Tres días después María, la madre de Jesús, fue a una boda
en un pueblo llamado Caná, en la región de Galilea. Jesús y sus discípulos
también habían sido invitados. Durante la fiesta de bodas se acabó el vino.
Entonces María le dijo a Jesús: Ya no tienen vino. Jesús le respondió: Madre,
ese no es asunto nuestro. Aún no ha llegado el momento de que yo les diga quién
soy.
Entonces María les dijo a los sirvientes: Hagan todo lo que
Jesús les diga. Allí había seis grandes tinajas para agua, de las que usan los
judíos en sus ceremonias religiosas. En cada tinaja cabían unos cien litros.
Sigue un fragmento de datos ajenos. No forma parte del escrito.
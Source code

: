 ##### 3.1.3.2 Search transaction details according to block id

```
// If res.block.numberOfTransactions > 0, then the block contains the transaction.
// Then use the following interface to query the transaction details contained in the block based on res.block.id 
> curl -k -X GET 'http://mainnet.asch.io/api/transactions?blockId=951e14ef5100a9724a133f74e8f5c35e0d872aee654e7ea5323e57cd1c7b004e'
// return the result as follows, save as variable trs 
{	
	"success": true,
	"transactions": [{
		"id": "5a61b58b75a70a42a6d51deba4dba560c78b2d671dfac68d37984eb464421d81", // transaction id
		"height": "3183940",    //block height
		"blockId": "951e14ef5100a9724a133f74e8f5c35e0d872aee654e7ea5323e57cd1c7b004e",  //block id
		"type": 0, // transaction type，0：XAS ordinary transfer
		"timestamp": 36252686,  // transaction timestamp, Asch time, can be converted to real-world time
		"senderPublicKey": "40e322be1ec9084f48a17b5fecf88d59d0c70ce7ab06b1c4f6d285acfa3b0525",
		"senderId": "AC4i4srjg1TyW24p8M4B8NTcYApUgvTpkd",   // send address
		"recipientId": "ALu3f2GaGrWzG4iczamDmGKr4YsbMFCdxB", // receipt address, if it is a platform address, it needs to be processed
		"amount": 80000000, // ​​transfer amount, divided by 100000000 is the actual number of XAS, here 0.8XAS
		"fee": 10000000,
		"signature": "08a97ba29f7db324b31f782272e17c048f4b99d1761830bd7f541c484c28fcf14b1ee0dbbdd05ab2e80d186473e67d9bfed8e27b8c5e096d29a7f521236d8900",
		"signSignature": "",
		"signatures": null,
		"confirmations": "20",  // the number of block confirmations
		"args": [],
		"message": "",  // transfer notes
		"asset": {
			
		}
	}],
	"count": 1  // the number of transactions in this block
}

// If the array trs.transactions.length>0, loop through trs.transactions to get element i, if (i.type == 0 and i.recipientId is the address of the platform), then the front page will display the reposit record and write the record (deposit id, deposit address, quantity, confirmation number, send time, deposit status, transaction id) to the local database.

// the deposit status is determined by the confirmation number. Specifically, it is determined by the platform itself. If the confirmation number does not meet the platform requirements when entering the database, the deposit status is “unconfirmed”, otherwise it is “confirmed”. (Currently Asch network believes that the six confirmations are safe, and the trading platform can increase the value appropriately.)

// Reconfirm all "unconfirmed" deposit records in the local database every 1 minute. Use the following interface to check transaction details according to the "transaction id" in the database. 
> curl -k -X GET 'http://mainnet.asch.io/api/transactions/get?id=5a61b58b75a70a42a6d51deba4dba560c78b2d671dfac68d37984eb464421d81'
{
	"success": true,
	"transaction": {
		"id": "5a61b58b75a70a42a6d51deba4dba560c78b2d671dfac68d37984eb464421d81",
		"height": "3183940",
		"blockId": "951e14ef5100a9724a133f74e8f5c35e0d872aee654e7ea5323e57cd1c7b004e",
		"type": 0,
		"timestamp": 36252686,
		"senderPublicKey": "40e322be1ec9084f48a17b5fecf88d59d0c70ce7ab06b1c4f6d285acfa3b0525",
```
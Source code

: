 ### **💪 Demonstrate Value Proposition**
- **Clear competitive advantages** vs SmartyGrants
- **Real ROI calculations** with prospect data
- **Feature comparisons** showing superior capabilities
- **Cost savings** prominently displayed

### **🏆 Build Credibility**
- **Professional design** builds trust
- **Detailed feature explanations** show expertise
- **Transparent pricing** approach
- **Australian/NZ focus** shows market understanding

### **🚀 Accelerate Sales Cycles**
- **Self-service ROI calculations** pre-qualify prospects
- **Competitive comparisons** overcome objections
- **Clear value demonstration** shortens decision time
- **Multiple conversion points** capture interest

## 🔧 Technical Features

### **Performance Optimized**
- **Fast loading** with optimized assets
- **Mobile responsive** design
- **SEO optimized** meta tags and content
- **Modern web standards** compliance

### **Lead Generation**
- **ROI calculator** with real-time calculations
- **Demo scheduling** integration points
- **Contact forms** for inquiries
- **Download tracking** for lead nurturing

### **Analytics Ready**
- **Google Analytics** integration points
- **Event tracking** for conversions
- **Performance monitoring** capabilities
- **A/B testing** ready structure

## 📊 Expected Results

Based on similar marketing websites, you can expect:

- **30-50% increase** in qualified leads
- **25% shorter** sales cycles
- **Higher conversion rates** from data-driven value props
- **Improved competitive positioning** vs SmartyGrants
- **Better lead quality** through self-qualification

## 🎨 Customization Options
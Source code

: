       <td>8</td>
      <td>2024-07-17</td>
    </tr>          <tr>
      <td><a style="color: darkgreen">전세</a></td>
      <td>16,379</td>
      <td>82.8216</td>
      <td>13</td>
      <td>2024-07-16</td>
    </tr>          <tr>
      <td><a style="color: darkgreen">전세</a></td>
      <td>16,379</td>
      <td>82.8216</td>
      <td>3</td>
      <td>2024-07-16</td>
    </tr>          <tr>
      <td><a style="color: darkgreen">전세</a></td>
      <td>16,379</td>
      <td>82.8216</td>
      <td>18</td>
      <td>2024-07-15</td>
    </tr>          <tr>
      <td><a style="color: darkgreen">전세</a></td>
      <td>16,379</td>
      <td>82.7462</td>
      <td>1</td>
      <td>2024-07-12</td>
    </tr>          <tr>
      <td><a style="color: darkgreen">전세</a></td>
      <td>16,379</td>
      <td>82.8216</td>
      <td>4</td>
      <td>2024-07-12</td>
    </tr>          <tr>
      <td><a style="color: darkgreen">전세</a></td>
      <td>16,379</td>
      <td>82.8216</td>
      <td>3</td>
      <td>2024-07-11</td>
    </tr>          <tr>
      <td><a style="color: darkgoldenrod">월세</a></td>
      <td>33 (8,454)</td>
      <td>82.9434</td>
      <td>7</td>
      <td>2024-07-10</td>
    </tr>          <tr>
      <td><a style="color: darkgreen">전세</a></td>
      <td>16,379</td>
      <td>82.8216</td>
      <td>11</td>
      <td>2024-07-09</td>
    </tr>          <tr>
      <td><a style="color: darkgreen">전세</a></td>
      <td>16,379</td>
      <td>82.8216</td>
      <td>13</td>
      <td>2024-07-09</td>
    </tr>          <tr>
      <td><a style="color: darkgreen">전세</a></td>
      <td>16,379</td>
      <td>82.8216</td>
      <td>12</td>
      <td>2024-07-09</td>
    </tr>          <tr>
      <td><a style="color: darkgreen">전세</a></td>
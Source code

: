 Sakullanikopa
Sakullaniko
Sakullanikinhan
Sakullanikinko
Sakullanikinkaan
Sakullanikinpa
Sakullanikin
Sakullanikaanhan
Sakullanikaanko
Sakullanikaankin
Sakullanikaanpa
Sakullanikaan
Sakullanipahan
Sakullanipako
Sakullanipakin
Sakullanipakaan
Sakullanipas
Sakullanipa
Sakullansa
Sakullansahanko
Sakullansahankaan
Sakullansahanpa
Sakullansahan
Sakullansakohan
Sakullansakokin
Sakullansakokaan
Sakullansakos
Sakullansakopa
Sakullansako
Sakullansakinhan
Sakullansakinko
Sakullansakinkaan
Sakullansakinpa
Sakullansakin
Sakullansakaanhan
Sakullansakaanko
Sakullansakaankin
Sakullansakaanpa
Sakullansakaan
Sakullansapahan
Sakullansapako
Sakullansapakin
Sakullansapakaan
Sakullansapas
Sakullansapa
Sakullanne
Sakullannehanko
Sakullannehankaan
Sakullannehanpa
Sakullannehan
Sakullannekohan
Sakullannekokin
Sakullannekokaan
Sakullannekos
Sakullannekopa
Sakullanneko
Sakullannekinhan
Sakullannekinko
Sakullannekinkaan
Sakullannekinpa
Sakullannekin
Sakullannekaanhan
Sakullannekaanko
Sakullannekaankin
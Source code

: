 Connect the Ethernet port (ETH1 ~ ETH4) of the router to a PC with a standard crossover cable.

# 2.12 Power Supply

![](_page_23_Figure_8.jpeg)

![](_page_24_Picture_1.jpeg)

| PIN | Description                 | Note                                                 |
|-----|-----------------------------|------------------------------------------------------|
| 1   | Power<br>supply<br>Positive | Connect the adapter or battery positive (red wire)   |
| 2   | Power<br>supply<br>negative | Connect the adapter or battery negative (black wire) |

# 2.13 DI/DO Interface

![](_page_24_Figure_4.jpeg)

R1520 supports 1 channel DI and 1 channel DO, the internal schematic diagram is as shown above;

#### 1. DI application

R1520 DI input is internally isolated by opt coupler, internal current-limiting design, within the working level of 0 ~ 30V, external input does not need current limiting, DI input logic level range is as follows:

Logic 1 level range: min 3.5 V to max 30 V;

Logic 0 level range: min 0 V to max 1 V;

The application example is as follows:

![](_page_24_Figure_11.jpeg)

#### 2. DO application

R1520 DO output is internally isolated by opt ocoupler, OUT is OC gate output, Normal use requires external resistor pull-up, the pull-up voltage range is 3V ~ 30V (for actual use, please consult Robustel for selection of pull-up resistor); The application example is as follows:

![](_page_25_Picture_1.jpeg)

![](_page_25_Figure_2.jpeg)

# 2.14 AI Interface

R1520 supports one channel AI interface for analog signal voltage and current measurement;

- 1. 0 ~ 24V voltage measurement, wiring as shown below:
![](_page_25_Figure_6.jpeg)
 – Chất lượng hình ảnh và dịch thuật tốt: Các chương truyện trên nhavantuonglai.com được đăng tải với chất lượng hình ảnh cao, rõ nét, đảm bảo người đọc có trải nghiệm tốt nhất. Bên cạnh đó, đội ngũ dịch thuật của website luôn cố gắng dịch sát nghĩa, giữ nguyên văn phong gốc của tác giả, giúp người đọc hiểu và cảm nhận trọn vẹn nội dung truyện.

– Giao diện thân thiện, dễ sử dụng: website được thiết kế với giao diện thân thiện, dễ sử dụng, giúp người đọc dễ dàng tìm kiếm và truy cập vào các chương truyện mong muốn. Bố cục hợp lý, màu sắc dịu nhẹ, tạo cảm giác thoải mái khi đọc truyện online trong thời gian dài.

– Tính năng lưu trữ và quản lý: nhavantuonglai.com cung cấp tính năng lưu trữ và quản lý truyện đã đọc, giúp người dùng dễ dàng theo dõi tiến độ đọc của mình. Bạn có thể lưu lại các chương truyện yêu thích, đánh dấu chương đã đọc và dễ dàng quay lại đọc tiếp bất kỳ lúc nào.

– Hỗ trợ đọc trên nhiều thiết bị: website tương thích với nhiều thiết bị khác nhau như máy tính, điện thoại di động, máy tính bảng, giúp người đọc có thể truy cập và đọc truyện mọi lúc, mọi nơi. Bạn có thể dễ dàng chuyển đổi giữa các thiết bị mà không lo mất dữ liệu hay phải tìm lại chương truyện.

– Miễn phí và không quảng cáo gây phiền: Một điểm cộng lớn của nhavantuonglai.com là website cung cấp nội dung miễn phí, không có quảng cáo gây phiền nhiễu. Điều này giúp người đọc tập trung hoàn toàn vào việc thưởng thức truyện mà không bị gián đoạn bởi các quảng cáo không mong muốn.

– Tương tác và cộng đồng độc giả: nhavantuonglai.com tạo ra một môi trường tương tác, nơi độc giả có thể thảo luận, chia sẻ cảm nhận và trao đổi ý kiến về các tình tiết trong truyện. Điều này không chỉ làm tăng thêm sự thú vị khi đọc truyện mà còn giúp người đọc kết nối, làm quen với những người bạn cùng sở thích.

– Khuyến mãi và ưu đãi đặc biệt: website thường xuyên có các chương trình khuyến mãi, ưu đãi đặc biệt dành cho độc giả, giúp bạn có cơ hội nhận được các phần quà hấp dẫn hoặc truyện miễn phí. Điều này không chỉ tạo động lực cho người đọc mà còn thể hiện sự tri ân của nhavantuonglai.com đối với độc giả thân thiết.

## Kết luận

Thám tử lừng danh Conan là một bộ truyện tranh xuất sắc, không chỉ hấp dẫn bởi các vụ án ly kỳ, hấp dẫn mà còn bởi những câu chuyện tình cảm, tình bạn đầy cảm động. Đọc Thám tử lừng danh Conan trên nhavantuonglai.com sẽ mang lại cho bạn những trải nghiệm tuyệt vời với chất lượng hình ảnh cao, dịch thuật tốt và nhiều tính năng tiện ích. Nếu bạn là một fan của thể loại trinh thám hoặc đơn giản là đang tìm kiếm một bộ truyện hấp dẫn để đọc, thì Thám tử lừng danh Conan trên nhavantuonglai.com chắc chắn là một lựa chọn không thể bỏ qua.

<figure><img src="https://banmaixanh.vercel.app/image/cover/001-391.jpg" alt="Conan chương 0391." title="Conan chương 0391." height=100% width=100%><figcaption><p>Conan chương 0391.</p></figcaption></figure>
Jesús les dijo a los sirvientes: Llenen de agua esas tinajas. Los sirvientes
llenaron las tinajas hasta el borde. Luego Jesús les dijo: Ahora, saquen un
poco y llévenselo al encargado de la fiesta, para que lo pruebe. Así lo
hicieron. El encargado de la fiesta probó el agua que había sido convertida en
vino, y se sorprendió, porque no sabía de dónde había salido ese vino. Pero los
sirvientes sí lo sabían.
Enseguida el encargado de la fiesta llamó al novio y le
dijo: Siempre se sirve primero el mejor vino, y luego, cuando ya los invitados
han bebido bastante, se sirve el vino corriente. Tú, en cambio, has dejado el
mejor vino para el final. Jesús hizo esta primera señal en Caná de Galilea. Así
empezó a mostrar el gran poder que tenía, y sus discípulos creyeron en él.
Después de esto, Jesús fue con su madre, sus hermanos y sus discípulos al
pueblo de Cafarnaúm, y allí se quedaron unos días.
Como ya se acercaba la fiesta de los judíos llamada la
Pascua, Jesús fue a la ciudad de Jerusalén. Allí, en el templo, encontró a
algunos hombres vendiendo bueyes, ovejas y palomas; otros estaban sentados a
sus mesas, cambiando monedas extranjeras por monedas judías. Al ver esto, Jesús
tomó unas cuerdas, hizo un látigo con ellas, y echó a todos fuera del templo,
junto con sus ovejas y bueyes. También arrojó al piso las monedas de los que
cambiaban dinero, y volcó sus mesas. Y a los que vendían palomas les ordenó: Saquen esto de aquí. ¡La casa de
Dios, mi Padre, no es un mercado!
Al ver esto, los discípulos recordaron el pasaje de la
Biblia que dice; El amor que siento por tu templo me quema como un fuego.
Luego, los jefes de los judíos le preguntaron a Jesús: ¿Con qué autoridad haces
esto? Jesús les contestó: Destruyan este templo, y en sólo tres días volveré a
construirlo.
Los jefes respondieron: Para construir este templo fueron
necesarios cuarenta y seis años, ¿y tú crees poder construirlo en tres días?
Pero Jesús estaba hablando de su propio cuerpo. Por eso, cuando Jesús resucitó,
los discípulos recordaron que él había dicho esto. Entonces creyeron lo que
dice la Biblia y lo que Jesús había dicho.
Mientras Jesús estaba en la ciudad de Jerusalén, durante la
fiesta de la Pascua, muchos creyeron en él porque vieron los milagros que
hacía. Pero Jesús no confiaba en ellos, ni necesitaba que le dijeran nada de
nadie, porque los conocía a todos y sabía lo que pensaban.
Aquí puedes darte cuenta que el hombre debe ser respetuoso
de la Casa de Dios, reconocer su poder, mostrar a Dios una actitud humilde, un
corazón sincero y verdadero, arrepentido
para que Dios perdone los pecados cometidos.
No obstante, el hombre debe creer en Dios de manera que su
fe crezca cada día, desarrolle una conciencia buena para que logre una comunión
íntima con Dios y tengar una relación personal con El.
Por tanto, el hombre debe asirse de la mano de Dios, mostrando
dependencia de El para que pueda vencer lo adverso.
Ahora bien, es tiempo de que el hombre se apure y se vuelva
a Dios, que lo reconozca como su salvador,
que establezca su reino en su corazón, en su ser interior; por lo cual,
es importante que el hombre cuide su cuerpo, pues es el templo de Dios, que no
lo profane con actividades que no edifiquen su vida, pues sabes, el maligno
está al asecho y el hombre debe apegarse a la Palabra de Dios para que mantenga
esa Paz interior que sólo Jesucristo otorga.